The test application draw a mob model 1000 times, using a GLSL vertex shader for skeleton animation calculating. The output is correct, but the FPS is low.

After doing some profile, I found that a glGetInteger(GL_VIEWPORT, vp) cost me 15 millisecond, so I search the internet, and found someone said that:
glGetIntegerv(GL_VIEWPORT, vp) cause the CPU to wait for the gl command buffer to clear.

But after deleting this glGetIntegerv call, the FPS is still low, and this time I found a glGetFloatv(GL_TRANSPOSE_MODELVIEW_MATRIX, v) cost me 15 millisecond. This made me crazy.

Are there some tricky things about glGetXXX that I must be care of? Why it so stupid to cost 15 millisecond?
And I did not use multithread in this application, why it cause the cpu to wait for a trivial glGetXXX call?

Test environments
1.Pentium4 D CPU 2.8G Geforce 7950GT driver 169.21 WinXP SP2
2.Core2 6300 1.8G ATI 1650XT driver 8.3 WinXP SP2

Any tip would be appreciated.

Nicolai de Haan Brøgger
03-10-2008, 05:19 AM
I don't know if there's a trick to make the call return faster (I doubt it). A good idea is avoid those calls whenever possible (nvidia and ati mention that in their performance papers).

However I am sure your CPU(s) can do it faster, and if you only need the viewport and the transpose MV the code is very simple and would run lightning fast. If you need inverse, it gets a bit worse but still much better than 15 ms. I think you can look for Gauss-Jordan elimination for computing the inverse of a matrix but you can probably also find source code in your language.

-NiCo-
03-10-2008, 05:42 AM
You can try calling glFlush() once in a while e.g.

for (unsigned int i=0;i<1000;++i)
{
drawModel();
glFlush();
}

Zengar
03-10-2008, 06:09 AM
The answer s simple: the Get operations are slow and should not be used. There is no reason to use them in the first place anyway ( if you want performance ). You can track data you need (like matrices) yourself. The GPU has to wait for the call because all current operations have to be finished in order to get the correct state.

despoke
03-10-2008, 06:23 AM
Could it be that the glGetXXX() you are calling implicitely implies a glFinish()? Thus the driver gets stuck until the GPU is back in sync with the CPU. In my own engine, I record all my matrices & render states locally so I never have to call any glGetXXX() function.
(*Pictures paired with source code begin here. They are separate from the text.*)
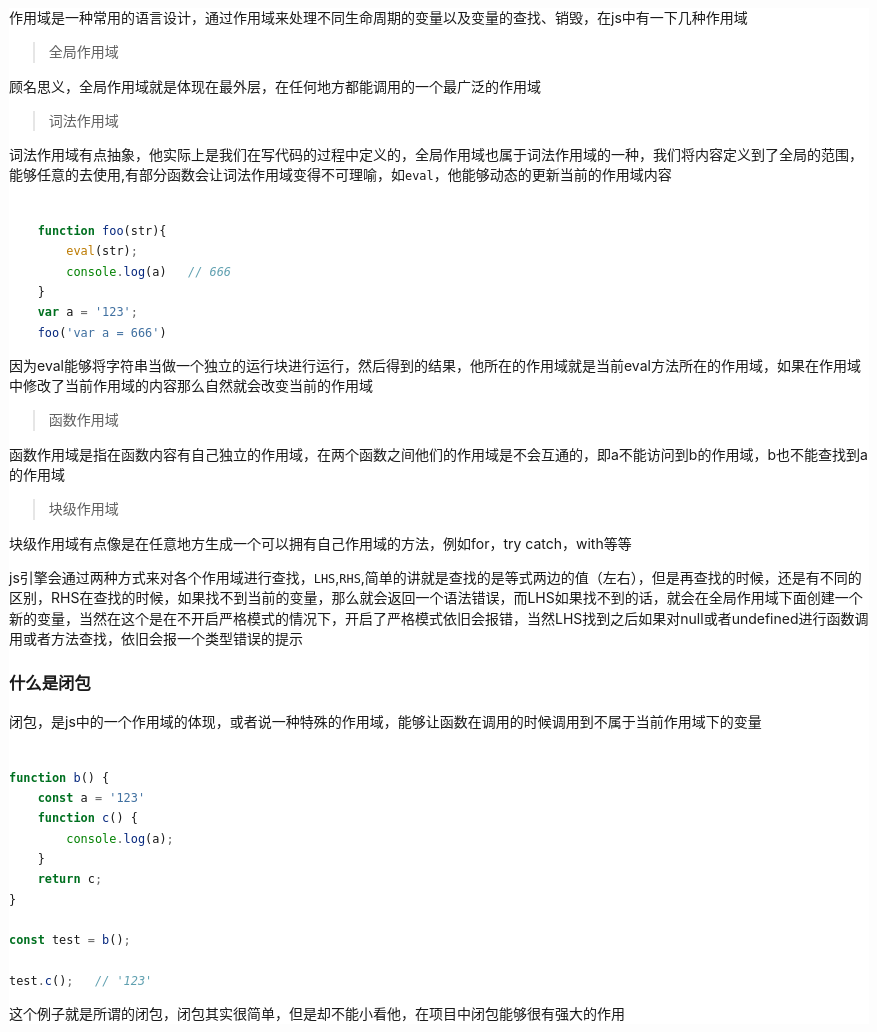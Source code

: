 作用域是一种常用的语言设计，通过作用域来处理不同生命周期的变量以及变量的查找、销毁，在js中有一下几种作用域

> 全局作用域

顾名思义，全局作用域就是体现在最外层，在任何地方都能调用的一个最广泛的作用域

> 词法作用域

词法作用域有点抽象，他实际上是我们在写代码的过程中定义的，全局作用域也属于词法作用域的一种，我们将内容定义到了全局的范围，能够任意的去使用,有部分函数会让词法作用域变得不可理喻，如`eval`，他能够动态的更新当前的作用域内容

``` javascript

    function foo(str){
        eval(str);
        console.log(a)   // 666
    } 
    var a = '123';
    foo('var a = 666')

```

因为eval能够将字符串当做一个独立的运行块进行运行，然后得到的结果，他所在的作用域就是当前eval方法所在的作用域，如果在作用域中修改了当前作用域的内容那么自然就会改变当前的作用域

> 函数作用域

函数作用域是指在函数内容有自己独立的作用域，在两个函数之间他们的作用域是不会互通的，即a不能访问到b的作用域，b也不能查找到a的作用域

> 块级作用域

块级作用域有点像是在任意地方生成一个可以拥有自己作用域的方法，例如for，try catch，with等等

js引擎会通过两种方式来对各个作用域进行查找，`LHS`,`RHS`,简单的讲就是查找的是等式两边的值（左右），但是再查找的时候，还是有不同的区别，RHS在查找的时候，如果找不到当前的变量，那么就会返回一个语法错误，而LHS如果找不到的话，就会在全局作用域下面创建一个新的变量，当然在这个是在不开启严格模式的情况下，开启了严格模式依旧会报错，当然LHS找到之后如果对null或者undefined进行函数调用或者方法查找，依旧会报一个类型错误的提示

### 什么是闭包

闭包，是js中的一个作用域的体现，或者说一种特殊的作用域，能够让函数在调用的时候调用到不属于当前作用域下的变量

``` javascript

function b() {
    const a = '123'
    function c() {
        console.log(a);
    }
    return c;
}

const test = b();

test.c();   // '123'

```

这个例子就是所谓的闭包，闭包其实很简单，但是却不能小看他，在项目中闭包能够很有强大的作用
Also, driver calls are bad for CPU performance :o)

knackered
03-10-2008, 06:37 AM
In my experience this cost was introduced when nvidia put their driver in it's own thread. Every GL call is pushed onto the driver threads queue, including all glGet's. So you'll be waiting for all pending commands to be flushed before it gets to your glGet, at which point the result will be passed back to the apps blocked thread. Only then can you continue to add more GL commands to the driver queue, meanwhile the GPU is completely idle.

CatDog
03-10-2008, 10:48 AM
The answer s simple: the Get operations are slow and should not be used.
Nice. Where is that official list of deprecated OpenGL commands? I'm reading this twice a week here: "should not be used (anymore)".

CatDog

ZbuffeR
03-10-2008, 11:00 AM
List of deprecated OpenGL features :

indexed color mode
single buffered rendering
gluBuildMipmaps (anything glu* should not be used in production anyway)
feedback selection mode
accum buffer
pbuffers (use FBO instead)
pre-shader systems such as texture combiners, etc.
anything not VBO for vertex operations
anything not PBO for pixel operations
glGet*

Anything left ?

CatDog
03-10-2008, 11:07 AM
Nice again. Now someone please go to that "SDK (http://www.opengl.org/sdk/docs/man/)" and add a

** DO NOT USE **

tag to all related entry points.

CatDog

V-man
03-10-2008, 11:17 AM
List of deprecated OpenGL features :

indexed color mode
single buffered rendering
gluBuildMipmaps (anything glu* should not be used in production anyway)
feedback selection mode
accum buffer
pbuffers (use FBO instead)
pre-shader systems such as texture combiners, etc.
anything not VBO for vertex operations
anything not PBO for pixel operations
glGet*

Anything left ?

Accum buffer is alright. It has been hw accelerated for a few years now.
I would add glDrawPixels, glBitmap, wglFontBitmaps, glaux.

-NiCo-
03-10-2008, 11:21 AM
I would add parts from the imaging subset (histogram,convolution,colormatrix?)

mfort
03-10-2008, 11:27 AM
I am sure that not all Get commands are slow.
I was not able to use push attrib to store current FBO bound. So I am using:
glGetIntegerv(GL_FRAMEBUFFER_BINDING_EXT, &oldFrameBuffer);

and tested it quite a lot to be sure it doesnt slow down the rendering. Found out it takes 0.003ms measured by performance counters.
(NVidia, WinXP)

knackered
03-10-2008, 12:39 PM
No, I can confirm that glGetIntegerv(GL_VIEWPORT, vp) at least is prohibitively slow. I was trying to make a simple gui library that could be dropped into any GL app completely transparently. Alas, it was not to be - the user has to pass this information to the GUI library whenever it changes the viewport. What a shame ;)

thinks
03-10-2008, 05:09 PM
glGetXXX can be quite useful at startup to query the driver for constants (and, of course, extensions). But at that stage things are not really performance bound...

Nicolai de Haan Brøgger
03-10-2008, 06:24 PM
a) Don't rely on GL_PROXY_TEXTURE
b) I would remove "anything not VBO..." but add "immediate mode for vertex operations" (because DL can be the right solution in some cases)

linghuye
03-10-2008, 06:52 PM
Thank you so much indeed for all your replies. I learn a lot.
I will try caching the render state locally from now.

linghuye
03-10-2008, 10:32 PM
I try removing all the glGetFloatv/glGetIntegerv and cache the matrices I need, but the call to

::SwapBuffers(m_hDeviceDC);

cost me 15 ms now, this 15 ms cost is just like a ghost haunting around this appliaction.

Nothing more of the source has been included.